Exercise description: Your job is to transcribe the material exactly. Keep every line.

Records for processing:
--*--
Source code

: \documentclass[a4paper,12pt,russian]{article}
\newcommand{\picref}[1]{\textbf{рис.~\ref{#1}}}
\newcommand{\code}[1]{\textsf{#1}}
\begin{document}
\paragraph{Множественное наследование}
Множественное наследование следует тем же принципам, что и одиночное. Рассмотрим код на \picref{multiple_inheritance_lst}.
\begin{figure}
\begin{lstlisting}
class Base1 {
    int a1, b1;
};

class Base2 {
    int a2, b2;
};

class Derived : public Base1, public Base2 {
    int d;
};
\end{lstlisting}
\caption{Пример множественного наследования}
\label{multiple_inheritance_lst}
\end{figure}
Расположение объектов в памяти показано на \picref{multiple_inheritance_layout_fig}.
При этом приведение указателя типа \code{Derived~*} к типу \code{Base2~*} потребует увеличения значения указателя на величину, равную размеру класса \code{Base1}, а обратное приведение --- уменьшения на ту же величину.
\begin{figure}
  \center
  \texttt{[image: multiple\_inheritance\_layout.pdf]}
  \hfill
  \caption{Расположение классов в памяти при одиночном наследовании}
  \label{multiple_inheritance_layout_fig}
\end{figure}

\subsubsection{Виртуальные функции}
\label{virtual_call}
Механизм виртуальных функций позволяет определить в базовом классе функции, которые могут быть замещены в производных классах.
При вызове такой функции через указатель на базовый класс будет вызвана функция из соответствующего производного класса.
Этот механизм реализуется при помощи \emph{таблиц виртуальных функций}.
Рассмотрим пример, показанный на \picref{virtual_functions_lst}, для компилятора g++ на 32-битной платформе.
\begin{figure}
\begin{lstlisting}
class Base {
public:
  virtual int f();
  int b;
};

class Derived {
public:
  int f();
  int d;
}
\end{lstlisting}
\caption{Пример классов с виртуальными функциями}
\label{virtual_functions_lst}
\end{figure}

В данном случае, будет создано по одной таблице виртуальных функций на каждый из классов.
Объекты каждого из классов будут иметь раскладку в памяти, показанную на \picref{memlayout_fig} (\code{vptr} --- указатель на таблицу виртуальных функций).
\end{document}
--*--
Your solution:
Source code

: \documentclass[a4paper,12pt,russian]{article}
\newcommand{\picref}[1]{\textbf{рис.~\ref{#1}}}
\newcommand{\code}[1]{\textsf{#1}}
\begin{document}
\paragraph{Множественное наследование}
Множественное наследование следует тем же принципам, что и одиночное. Рассмотрим код на \picref{multiple_inheritance_lst}.
\begin{figure}
\begin{lstlisting}
class Base1 {
    int a1, b1;
};

class Base2 {
    int a2, b2;
};

class Derived : public Base1, public Base2 {
    int d;
};
\end{lstlisting}
\caption{Пример множественного наследования}
\label{multiple_inheritance_lst}
\end{figure}
Расположение объектов в памяти показано на \picref{multiple_inheritance_layout_fig}.
При этом приведение указателя типа \code{Derived~*} к типу \code{Base2~*} потребует увеличения значения указателя на величину, равную размеру класса \code{Base1}, а обратное приведение --- уменьшения на ту же величину.
\begin{figure}
  \center
  \texttt{[image: multiple\_inheritance\_layout.pdf]}
  \hfill
  \caption{Расположение классов в памяти при одиночном наследовании}
  \label{multiple_inheritance_layout_fig}
\end{figure}

\subsubsection{Виртуальные функции}
\label{virtual_call}
Механизм виртуальных функций позволяет определить в базовом классе функции, которые могут быть замещены в производных классах.
При вызове такой функции через указатель на базовый класс будет вызвана функция из соответствующего производного класса.
Этот механизм реализуется при помощи \emph{таблиц виртуальных функций}.
Рассмотрим пример, показанный на \picref{virtual_functions_lst}, для компилятора g++ на 32-битной платформе.
\begin{figure}
\begin{lstlisting}
class Base {
public:
  virtual int f();
  int b;
};

class Derived {
public:
  int f();
  int d;
}
\end{lstlisting}
\caption{Пример классов с виртуальными функциями}
\label{virtual_functions_lst}
\end{figure}

В данном случае, будет создано по одной таблице виртуальных функций на каждый из классов.
Объекты каждого из классов будут иметь раскладку в памяти, показанную на \picref{memlayout_fig} (\code{vptr} --- указатель на таблицу виртуальных функций).
\end{document}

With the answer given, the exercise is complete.